まことに、浜の真砂は尽きぬとも 世に《音切れ》の種は尽きまじ…です。

落ち着いたと思っていたら、また、再発…の繰り返し。

あらゆる対策を講じました。

その極めつきは、スイッチングハブのDC電源入力ジャックの直結化。

IMG_5628trm_1.jpg

汎用品の悲しさでDC入力ジャックが基板直付け、とてもお粗末なのです。ともかく、ここも銅箔テープやfo.Qで振動対策。そのたびに改善するのですが、それでも完全に《音切れ》解消とはならないので、ケーブルを直付けにしました。ハンダ付けは、究極の接点対策です。

これで《音切れ》解消…と思いきや、完璧とまではいきません。

なぜかDSD256だけに起こり、DSD128や64、PCMの再生には何の支障もないのですから不思議です。こういうことがデジタル、ネットワークというものなのだと思います。とはいえ、あらゆる対策を講じた結果、PCMなど下位フォーマットでは超安定。プラセボかもしれませんが、音がより鮮明に高解像度になったような気がします。

それにしてもスイッチングハブ、恐るべしです。



さて、これからが本題です。

スイッチングハブがそこそこ安定したことを機会に、LANケーブルを再見直しました。以前、使用していた自作LANケーブルを復活させたのです。
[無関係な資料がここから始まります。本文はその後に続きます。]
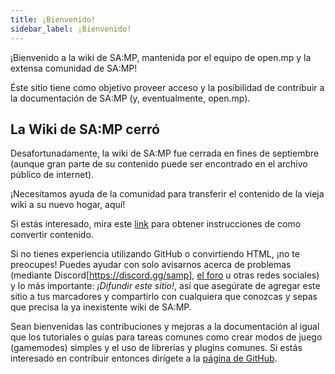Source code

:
 ```yaml
---
title: ¡Bienvenido!
sidebar_label: ¡Bienvenido!
---
```


¡Bienvenido a la wiki de SA:MP, mantenida por el equipo de open.mp y la extensa comunidad de SA:MP!

Éste sitio tiene como objetivo proveer acceso y la posibilidad de contribuir a la documentación de SA:MP (y, eventualmente, open.mp).

## La Wiki de SA:MP cerró

Desafortunadamente, la wiki de SA:MP fue cerrada en fines de septiembre (aunque gran parte de su contenido puede ser encontrado en el archivo público de internet).

¡Necesitamos ayuda de la comunidad para transferir el contenido de la vieja wiki a su nuevo hogar, aquí!

Si estás interesado, mira este [link](/docs/meta/Contributing) para obtener instrucciones de como convertir contenido.

Si no tienes experiencia utilizando GitHub o convirtiendo HTML, ¡no te preocupes! Puedes ayudar con solo avisarnos acerca de problemas (mediante Discord[https://discord.gg/samp], [el foro](https://forum.open.mp) u otras redes sociales) y lo más importante: _¡Difundir este sitio!_, así que asegúrate de agregar este sitio a tus marcadores y compartirlo con cualquiera que conozcas y sepas que precisa la ya inexistente wiki de SA:MP.

Sean bienvenidas las contribuciones y mejoras a la documentación al igual que los tutoriales o guías para tareas comunes como crear modos de juego (gamemodes) simples y el uso de librerías y plugins comunes. Si estás interesado en contribuir entonces dirígete a la [página de GitHub](https://github.com/openmultiplayer/web).
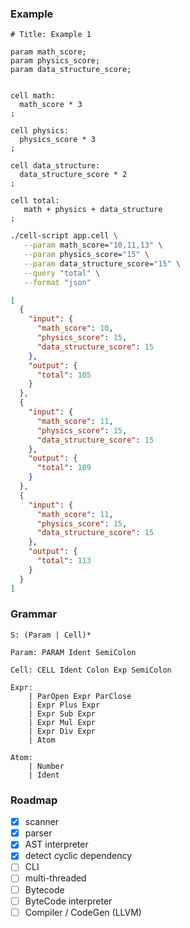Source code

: ### Example

```
# Title: Example 1

param math_score;
param physics_score;
param data_structure_score;


cell math:
  math_score * 3
;

cell physics:
  physics_score * 3
;

cell data_structure:
  data_structure_score * 2
;

cell total:
   math + physics + data_structure
;
```

```sh
./cell-script app.cell \
   --param math_score="10,11,13" \
   --param physics_score="15" \
   --param data_structure_score="15" \
   --query "total" \
   --format "json"
```

```json
[
  {
    "input": {
      "math_score": 10,
      "physics_score": 15,
      "data_structure_score": 15
    },
    "output": {
      "total": 105
    }
  },
  {
    "input": {
      "math_score": 11,
      "physics_score": 15,
      "data_structure_score": 15
    },
    "output": {
      "total": 109
    }
  },
  {
    "input": {
      "math_score": 11,
      "physics_score": 15,
      "data_structure_score": 15
    },
    "output": {
      "total": 113
    }
  }
]
```

### Grammar

```
S: (Param | Cell)*

Param: PARAM Ident SemiColon

Cell: CELL Ident Colon Exp SemiColon

Expr:
    | ParOpen Expr ParClose
    | Expr Plus Expr
    | Expr Sub Expr
    | Expr Mul Expr
    | Expr Div Expr
    | Atom

Atom:
    | Number
    | Ident

```

### Roadmap

- [x] scanner
- [x] parser
- [x] AST interpreter
- [x] detect cyclic dependency
- [ ] CLI
- [ ] multi-threaded
- [ ] Bytecode
- [ ] ByteCode interpreter
- [ ] Compiler / CodeGen (LLVM)
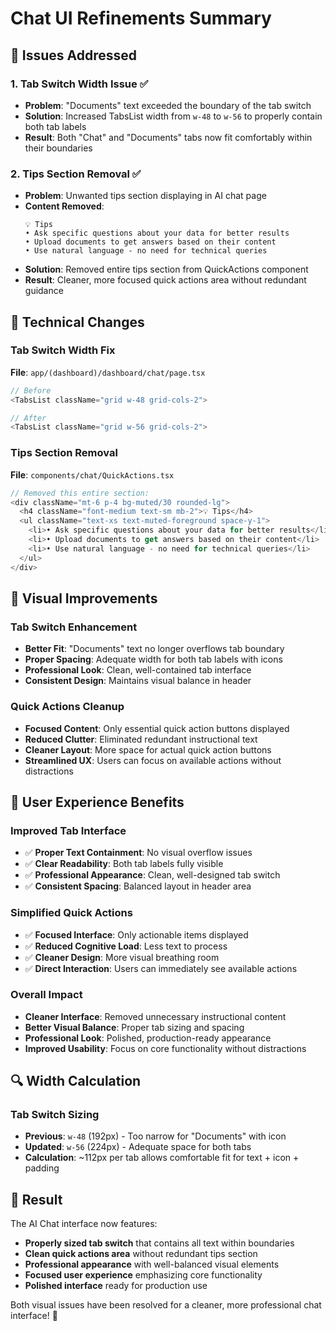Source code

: # Chat UI Refinements Summary

## 🎯 Issues Addressed

### 1. **Tab Switch Width Issue** ✅
- **Problem**: "Documents" text exceeded the boundary of the tab switch
- **Solution**: Increased TabsList width from `w-48` to `w-56` to properly contain both tab labels
- **Result**: Both "Chat" and "Documents" tabs now fit comfortably within their boundaries

### 2. **Tips Section Removal** ✅
- **Problem**: Unwanted tips section displaying in AI chat page
- **Content Removed**:
  ```
  💡 Tips
  • Ask specific questions about your data for better results
  • Upload documents to get answers based on their content
  • Use natural language - no need for technical queries
  ```
- **Solution**: Removed entire tips section from QuickActions component
- **Result**: Cleaner, more focused quick actions area without redundant guidance

## 🔧 Technical Changes

### **Tab Switch Width Fix**
**File**: `app/(dashboard)/dashboard/chat/page.tsx`
```typescript
// Before
<TabsList className="grid w-48 grid-cols-2">

// After  
<TabsList className="grid w-56 grid-cols-2">
```

### **Tips Section Removal**
**File**: `components/chat/QuickActions.tsx`
```typescript
// Removed this entire section:
<div className="mt-6 p-4 bg-muted/30 rounded-lg">
  <h4 className="font-medium text-sm mb-2">💡 Tips</h4>
  <ul className="text-xs text-muted-foreground space-y-1">
    <li>• Ask specific questions about your data for better results</li>
    <li>• Upload documents to get answers based on their content</li>
    <li>• Use natural language - no need for technical queries</li>
  </ul>
</div>
```

## 🎨 Visual Improvements

### **Tab Switch Enhancement**
- **Better Fit**: "Documents" text no longer overflows tab boundary
- **Proper Spacing**: Adequate width for both tab labels with icons
- **Professional Look**: Clean, well-contained tab interface
- **Consistent Design**: Maintains visual balance in header

### **Quick Actions Cleanup**
- **Focused Content**: Only essential quick action buttons displayed
- **Reduced Clutter**: Eliminated redundant instructional text
- **Cleaner Layout**: More space for actual quick action buttons
- **Streamlined UX**: Users can focus on available actions without distractions

## 🚀 User Experience Benefits

### **Improved Tab Interface**
- ✅ **Proper Text Containment**: No visual overflow issues
- ✅ **Clear Readability**: Both tab labels fully visible
- ✅ **Professional Appearance**: Clean, well-designed tab switch
- ✅ **Consistent Spacing**: Balanced layout in header area

### **Simplified Quick Actions**
- ✅ **Focused Interface**: Only actionable items displayed
- ✅ **Reduced Cognitive Load**: Less text to process
- ✅ **Cleaner Design**: More visual breathing room
- ✅ **Direct Interaction**: Users can immediately see available actions

### **Overall Impact**
- **Cleaner Interface**: Removed unnecessary instructional content
- **Better Visual Balance**: Proper tab sizing and spacing
- **Professional Look**: Polished, production-ready appearance
- **Improved Usability**: Focus on core functionality without distractions

## 🔍 Width Calculation

### **Tab Switch Sizing**
- **Previous**: `w-48` (192px) - Too narrow for "Documents" with icon
- **Updated**: `w-56` (224px) - Adequate space for both tabs
- **Calculation**: ~112px per tab allows comfortable fit for text + icon + padding

## 🚀 Result

The AI Chat interface now features:
- **Properly sized tab switch** that contains all text within boundaries
- **Clean quick actions area** without redundant tips section
- **Professional appearance** with well-balanced visual elements
- **Focused user experience** emphasizing core functionality
- **Polished interface** ready for production use

Both visual issues have been resolved for a cleaner, more professional chat interface! 🎉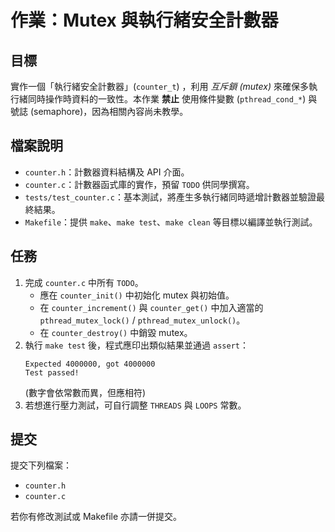 # 作業：Mutex 與執行緒安全計數器

## 目標

實作一個「執行緒安全計數器」(`counter_t`) ，利用 *互斥鎖 (mutex)* 來確保多執行緒同時操作時資料的一致性。本作業 **禁止** 使用條件變數 (`pthread_cond_*`) 與號誌 (semaphore)，因為相關內容尚未教學。

## 檔案說明

- `counter.h`：計數器資料結構及 API 介面。
- `counter.c`：計數器函式庫的實作，預留 `TODO` 供同學撰寫。
- `tests/test_counter.c`：基本測試，將產生多執行緒同時遞增計數器並驗證最終結果。
- `Makefile`：提供 `make`、`make test`、`make clean` 等目標以編譯並執行測試。

## 任務

1. 完成 `counter.c` 中所有 `TODO`。
   * 應在 `counter_init()` 中初始化 mutex 與初始值。
   * 在 `counter_increment()` 與 `counter_get()` 中加入適當的 `pthread_mutex_lock()` / `pthread_mutex_unlock()`。
   * 在 `counter_destroy()` 中銷毀 mutex。
2. 執行 `make test` 後，程式應印出類似結果並通過 `assert`：
   ```
   Expected 4000000, got 4000000
   Test passed!
   ```
   (數字會依常數而異，但應相符)
3. 若想進行壓力測試，可自行調整 `THREADS` 與 `LOOPS` 常數。

## 提交

提交下列檔案：

- `counter.h`
- `counter.c`

若你有修改測試或 Makefile 亦請一併提交。 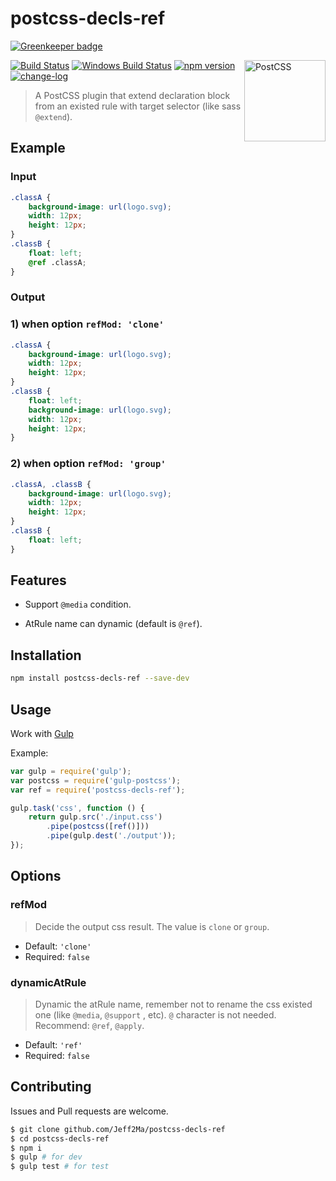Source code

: # postcss-decls-ref

[![Greenkeeper badge](https://badges.greenkeeper.io/Jeff2Ma/postcss-decls-ref.svg)](https://greenkeeper.io/)

<img align="right" width="130" height="130" title="PostCSS" src="http://postcss.github.io/postcss/logo.svg">

[![Build Status](https://travis-ci.org/Jeff2Ma/postcss-decls-ref.svg?branch=master)](https://travis-ci.org/Jeff2Ma/postcss-decls-ref)
[![Windows Build Status](https://ci.appveyor.com/api/projects/status/github/Jeff2Ma/postcss-decls-ref?branch=master&svg=true)](https://ci.appveyor.com/project/Jeff2Ma/postcss-decls-ref)
[![npm version](https://badge.fury.io/js/postcss-decls-ref.svg)](https://www.npmjs.com/package/postcss-decls-ref)
[![change-log](https://img.shields.io/badge/changelog-md-blue.svg)](https://github.com/Jeff2Ma/postcss-decls-ref/blob/master/CHANGELOG.md)

> A PostCSS plugin that extend declaration block from an existed rule with target selector (like sass `@extend`).


## Example

### Input

```css
.classA {
	background-image: url(logo.svg);
	width: 12px;
	height: 12px;
}
.classB {
	float: left;
	@ref .classA;
}

```

### Output

### 1) when option `refMod: 'clone'`

```css
.classA {
	background-image: url(logo.svg);
	width: 12px;
	height: 12px;
}
.classB {
	float: left;
	background-image: url(logo.svg);
	width: 12px;
	height: 12px;
}
```

### 2) when option `refMod: 'group'`

```css
.classA, .classB {
	background-image: url(logo.svg);
	width: 12px;
	height: 12px;
}
.classB {
	float: left;
}
```

## Features

- Support `@media` condition.

- AtRule name can dynamic (default is `@ref`).

## Installation

```bash
npm install postcss-decls-ref --save-dev
```
## Usage

Work with [Gulp](//gulpjs.com)

Example:

```javascript
var gulp = require('gulp');
var postcss = require('gulp-postcss');
var ref = require('postcss-decls-ref');

gulp.task('css', function () {
	return gulp.src('./input.css')
		.pipe(postcss([ref()]))
		.pipe(gulp.dest('./output'));
});
```

## Options

### refMod

> Decide the output css result. The value is `clone` or `group`. 

- Default: `'clone'`
- Required: `false`

### dynamicAtRule

> Dynamic the atRule name, remember not to rename the css existed one (like `@media`, `@support` , etc). `@` character is not needed. Recommend: `@ref`, `@apply`.

- Default: `'ref'`
- Required: `false`

## Contributing

Issues and Pull requests are welcome.

```bash
$ git clone github.com/Jeff2Ma/postcss-decls-ref
$ cd postcss-decls-ref
$ npm i
$ gulp # for dev
$ gulp test # for test
```

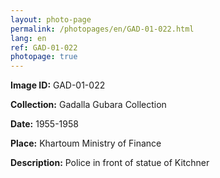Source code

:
 ```yaml
---
layout: photo-page
permalink: /photopages/en/GAD-01-022.html
lang: en
ref: GAD-01-022
photopage: true
---
```


**Image ID:** GAD-01-022

**Collection:** Gadalla Gubara Collection

**Date:** 1955-1958

**Place:** Khartoum Ministry of Finance

**Description:** Police in front of statue of Kitchner
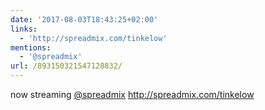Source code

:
 ```yaml
---
date: '2017-08-03T18:43:25+02:00'
links:
  - 'http://spreadmix.com/tinkelow'
mentions:
  - '@spreadmix'
url: /893150321547128832/
---
```

now streaming [@spreadmix](https://twitter.com/@spreadmix) http://spreadmix.com/tinkelow
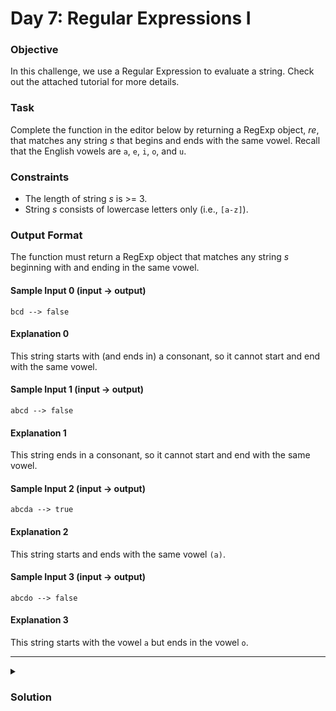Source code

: # Day 7: Regular Expressions I

### **Objective**

In this challenge, we use a Regular Expression to evaluate a string. Check out the attached tutorial for more details.

### **Task**

Complete the function in the editor below by returning a RegExp object, _re_, that matches any string _s_ that begins and ends with the same vowel. Recall that the English vowels are `a`, `e`, `i`, `o`, and `u`.

### **Constraints**

- The length of string _s_ is >= 3.
- String _s_ consists of lowercase letters only (i.e., `[a-z]`).

### **Output Format**

The function must return a RegExp object that matches any string _s_ beginning with and ending in the same vowel.

#### Sample Input 0 (input -> output)

```
bcd --> false
```

#### Explanation 0

This string starts with (and ends in) a consonant, so it cannot start and end with the same vowel.

#### Sample Input 1 (input -> output)

```
abcd --> false
```

#### Explanation 1

This string ends in a consonant, so it cannot start and end with the same vowel.

#### Sample Input 2 (input -> output)

```
abcda --> true
```

#### Explanation 2

This string starts and ends with the same vowel `(a)`.

#### Sample Input 3 (input -> output)

```
abcdo --> false
```

#### Explanation 3

This string starts with the vowel `a` but ends in the vowel `o`.

<hr>

<details>
  <summary>
    <h3>Solution</h3>
  </summary>

```js
function regexVar() {
  /*
   * Declare a RegExp object variable named 're'
   * It must match a string that starts and ends with the same vowel (i.e., {a, e, i, o, u})
   */

  const re = /^(.).*\1$/;
  /*
   * Do not remove the return statement
   */
  return re;
}
```

</details>
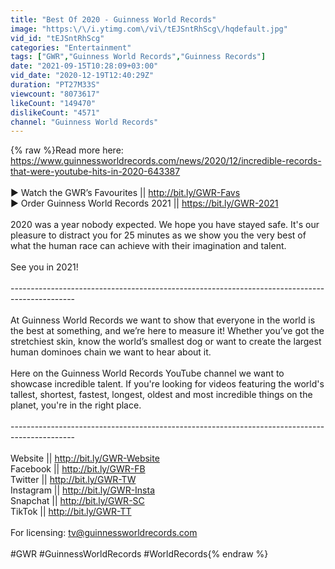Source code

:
 ```yaml
---
title: "Best Of 2020 - Guinness World Records"
image: "https:\/\/i.ytimg.com\/vi\/tEJSntRhScg\/hqdefault.jpg"
vid_id: "tEJSntRhScg"
categories: "Entertainment"
tags: ["GWR","Guinness World Records","Guinness Records"]
date: "2021-09-15T10:28:09+03:00"
vid_date: "2020-12-19T12:40:29Z"
duration: "PT27M33S"
viewcount: "8073617"
likeCount: "149470"
dislikeCount: "4571"
channel: "Guinness World Records"
---
```

{% raw %}Read more here: <a rel="nofollow" target="blank" href="https://www.guinnessworldrecords.com/news/2020/12/incredible-records-that-were-youtube-hits-in-2020-643387">https://www.guinnessworldrecords.com/news/2020/12/incredible-records-that-were-youtube-hits-in-2020-643387</a><br /><br />► Watch the GWR’s Favourites || <a rel="nofollow" target="blank" href="http://bit.ly/GWR-Favs">http://bit.ly/GWR-Favs</a><br />▶ Order Guinness World Records 2021 || <a rel="nofollow" target="blank" href="https://bit.ly/GWR-2021">https://bit.ly/GWR-2021</a><br /><br />2020 was a year nobody expected. We hope you have stayed safe. It's our pleasure to distract you for 25 minutes as we show you the very best of what the human race can achieve with their imagination and talent.<br /><br />See you in 2021!<br /><br />----------------------------------------------------------------------------------------------<br /><br />At Guinness World Records we want to show that everyone in the world is the best at something, and we’re here to measure it! Whether you’ve got the stretchiest skin, know the world’s smallest dog or want to create the largest human dominoes chain we want to hear about it. <br /><br />Here on the Guinness World Records YouTube channel we want to showcase incredible talent. If you're looking for videos featuring the world's tallest, shortest, fastest, longest, oldest and most incredible things on the planet, you're in the right place.<br /><br />----------------------------------------------------------------------------------------------<br /><br />Website || <a rel="nofollow" target="blank" href="http://bit.ly/GWR-Website">http://bit.ly/GWR-Website</a><br />Facebook || <a rel="nofollow" target="blank" href="http://bit.ly/GWR-FB">http://bit.ly/GWR-FB</a><br />Twitter || <a rel="nofollow" target="blank" href="http://bit.ly/GWR-TW">http://bit.ly/GWR-TW</a><br />Instagram || <a rel="nofollow" target="blank" href="http://bit.ly/GWR-Insta">http://bit.ly/GWR-Insta</a><br />Snapchat || <a rel="nofollow" target="blank" href="http://bit.ly/GWR-SC">http://bit.ly/GWR-SC</a><br />TikTok || <a rel="nofollow" target="blank" href="http://bit.ly/GWR-TT">http://bit.ly/GWR-TT</a><br /><br />For licensing: tv@guinnessworldrecords.com<br /><br />#GWR #GuinnessWorldRecords #WorldRecords{% endraw %}
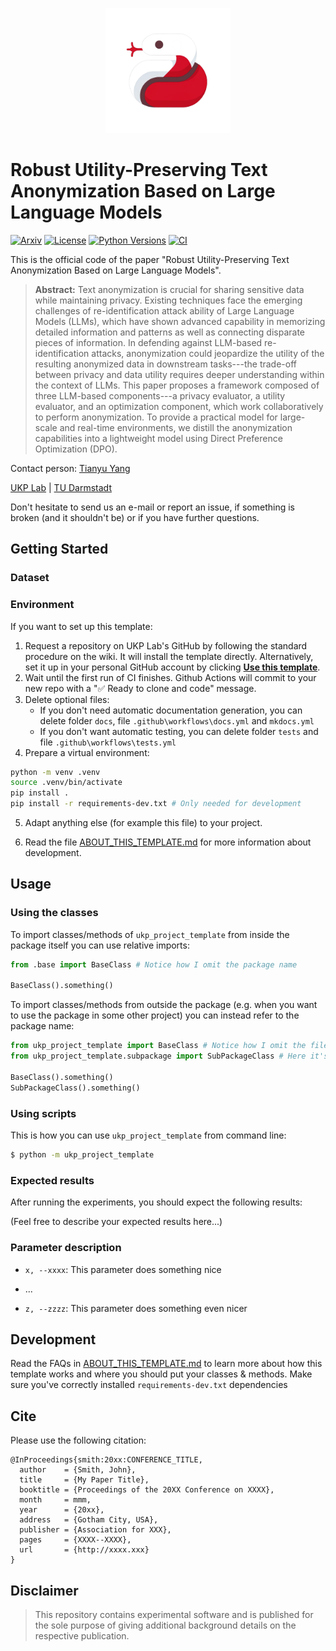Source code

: <p  align="center">
  <img src='logo.png' width='200'>
</p>

# Robust Utility-Preserving Text Anonymization Based on Large Language Models
[![Arxiv](https://img.shields.io/badge/Arxiv-YYMM.NNNNN-red?style=flat-square&logo=arxiv&logoColor=white)](https://put-here-your-paper.com)
[![License](https://img.shields.io/github/license/UKPLab/ukp-project-template)](https://opensource.org/licenses/Apache-2.0)
[![Python Versions](https://img.shields.io/badge/Python-3.9-blue.svg?style=flat&logo=python&logoColor=white)](https://www.python.org/)
[![CI](https://github.com/UKPLab/ukp-project-template/actions/workflows/main.yml/badge.svg)](https://github.com/UKPLab/ukp-project-template/actions/workflows/main.yml)

This is the official code of the paper "Robust Utility-Preserving Text Anonymization Based on Large Language Models".

> **Abstract:** Text anonymization is crucial for sharing sensitive data while maintaining privacy. Existing techniques face the emerging challenges of re-identification attack ability of Large Language Models (LLMs), which have shown advanced capability in memorizing detailed information and patterns as well as connecting disparate pieces of information. In defending against LLM-based re-identification attacks, anonymization could jeopardize the utility of the resulting anonymized data in downstream tasks---the trade-off between privacy and data utility requires deeper understanding within the context of LLMs. This paper proposes a framework composed of three LLM-based components---a privacy evaluator, a utility evaluator, and an optimization component, which work collaboratively to perform anonymization. To provide a practical model for large-scale and real-time environments, we distill the anonymization capabilities into a lightweight model using Direct Preference Optimization (DPO).

Contact person: [Tianyu Yang](mailto:yangtianyu612@gmail.com) 

[UKP Lab](https://www.ukp.tu-darmstadt.de/) | [TU Darmstadt](https://www.tu-darmstadt.de/
)

Don't hesitate to send us an e-mail or report an issue, if something is broken (and it shouldn't be) or if you have further questions.


## Getting Started
### Dataset


### Environment
If you want to set up this template:

1. Request a repository on UKP Lab's GitHub by following the standard procedure on the wiki. It will install the template directly. Alternatively, set it up in your personal GitHub account by clicking **[Use this template](https://github.com/rochacbruno/python-project-template/generate)**.
2. Wait until the first run of CI finishes. Github Actions will commit to your new repo with a "✅ Ready to clone and code" message.
3. Delete optional files: 
    - If you don't need automatic documentation generation, you can delete folder `docs`, file `.github\workflows\docs.yml` and `mkdocs.yml`
    - If you don't want automatic testing, you can delete folder `tests` and file `.github\workflows\tests.yml`
4. Prepare a virtual environment:
```bash
python -m venv .venv
source .venv/bin/activate
pip install .
pip install -r requirements-dev.txt # Only needed for development
```
5. Adapt anything else (for example this file) to your project. 

6. Read the file [ABOUT_THIS_TEMPLATE.md](ABOUT_THIS_TEMPLATE.md)  for more information about development.

## Usage

### Using the classes

To import classes/methods of `ukp_project_template` from inside the package itself you can use relative imports: 

```py
from .base import BaseClass # Notice how I omit the package name

BaseClass().something()
```

To import classes/methods from outside the package (e.g. when you want to use the package in some other project) you can instead refer to the package name:

```py
from ukp_project_template import BaseClass # Notice how I omit the file name
from ukp_project_template.subpackage import SubPackageClass # Here it's necessary because it's a subpackage

BaseClass().something()
SubPackageClass().something()
```

### Using scripts

This is how you can use `ukp_project_template` from command line:

```bash
$ python -m ukp_project_template
```

### Expected results

After running the experiments, you should expect the following results:

(Feel free to describe your expected results here...)

### Parameter description

* `x, --xxxx`: This parameter does something nice

* ...

* `z, --zzzz`: This parameter does something even nicer

## Development

Read the FAQs in [ABOUT_THIS_TEMPLATE.md](ABOUT_THIS_TEMPLATE.md) to learn more about how this template works and where you should put your classes & methods. Make sure you've correctly installed `requirements-dev.txt` dependencies

## Cite

Please use the following citation:

```
@InProceedings{smith:20xx:CONFERENCE_TITLE,
  author    = {Smith, John},
  title     = {My Paper Title},
  booktitle = {Proceedings of the 20XX Conference on XXXX},
  month     = mmm,
  year      = {20xx},
  address   = {Gotham City, USA},
  publisher = {Association for XXX},
  pages     = {XXXX--XXXX},
  url       = {http://xxxx.xxx}
}
```

## Disclaimer

> This repository contains experimental software and is published for the sole purpose of giving additional background details on the respective publication. 
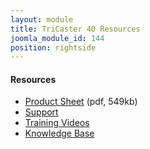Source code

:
 ```yaml
---
layout: module
title: TriCaster 40 Resources
joomla_module_id: 144
position: rightside
---
```

<h4>Resources</h4>
<ul class="joomla-nav arrow-nav"><li><a href="/pdf/newtek-tricaster40-onesheet.pdf">Product Sheet</a> (pdf, 549kb)</li>
<li><a href="http://tc40.newtek.com/index.php/tricaster40supportpage">Support</a></li>
<li><a href="http://tc40.newtek.com/index.php/tricaster40training">Training Videos</a></li>
<li><a href="http://tc40.newtek.com/index.php/knowledgebase">Knowledge Base</a></li>
</ul>
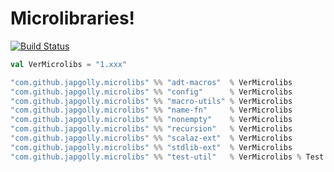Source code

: # Microlibraries!
[![Build Status](https://travis-ci.org/japgolly/microlibs-scala.svg?branch=master)](https://travis-ci.org/japgolly/microlibs-scala)


```scala
val VerMicrolibs = "1.xxx"

"com.github.japgolly.microlibs" %% "adt-macros"  % VerMicrolibs
"com.github.japgolly.microlibs" %% "config"      % VerMicrolibs
"com.github.japgolly.microlibs" %% "macro-utils" % VerMicrolibs
"com.github.japgolly.microlibs" %% "name-fn"     % VerMicrolibs
"com.github.japgolly.microlibs" %% "nonempty"    % VerMicrolibs
"com.github.japgolly.microlibs" %% "recursion"   % VerMicrolibs
"com.github.japgolly.microlibs" %% "scalaz-ext"  % VerMicrolibs
"com.github.japgolly.microlibs" %% "stdlib-ext"  % VerMicrolibs
"com.github.japgolly.microlibs" %% "test-util"   % VerMicrolibs % Test
```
しばらく、そのケーブル比較で躍起になっていましたが、結局、CAT6Aが最も音が良いとの結論となりました。


ただし、CAT6Aならどのケーブルでも同じかというとそうではありません。結論をまとめると以下のようになります。

実際に比較したのは、次表の4種類のケーブルです。

LANケーブル比較表.jpg

結論は、

(A)>(B)≫(C)>(D)

ということで(A)の自作ケーブルの圧勝でした。

その要点をまとめると

1.ノイズシールドの効果が大きい
2.導体は単線が良く、線径が太ければ太いほど良い
3.十字介在(セパレーター)は必須
4.ジャック側のアースが取られていなくともシールド効果は有効


ひと言で言えば、LANケーブルはシールドタイプの太くて曲げにくいものほど音が良いということになります。

(B)パンドウィットは線径も細く曲げやすく扱いやすいのですが、音としては(A)自作ケーブルに劣ります。

同じCAT6Aでも、ケーブル構造に違いがあります。この違いが、規格性能は同じであっても、どういうわけかオーディオ用途では聴感が違ってきてしまうのです。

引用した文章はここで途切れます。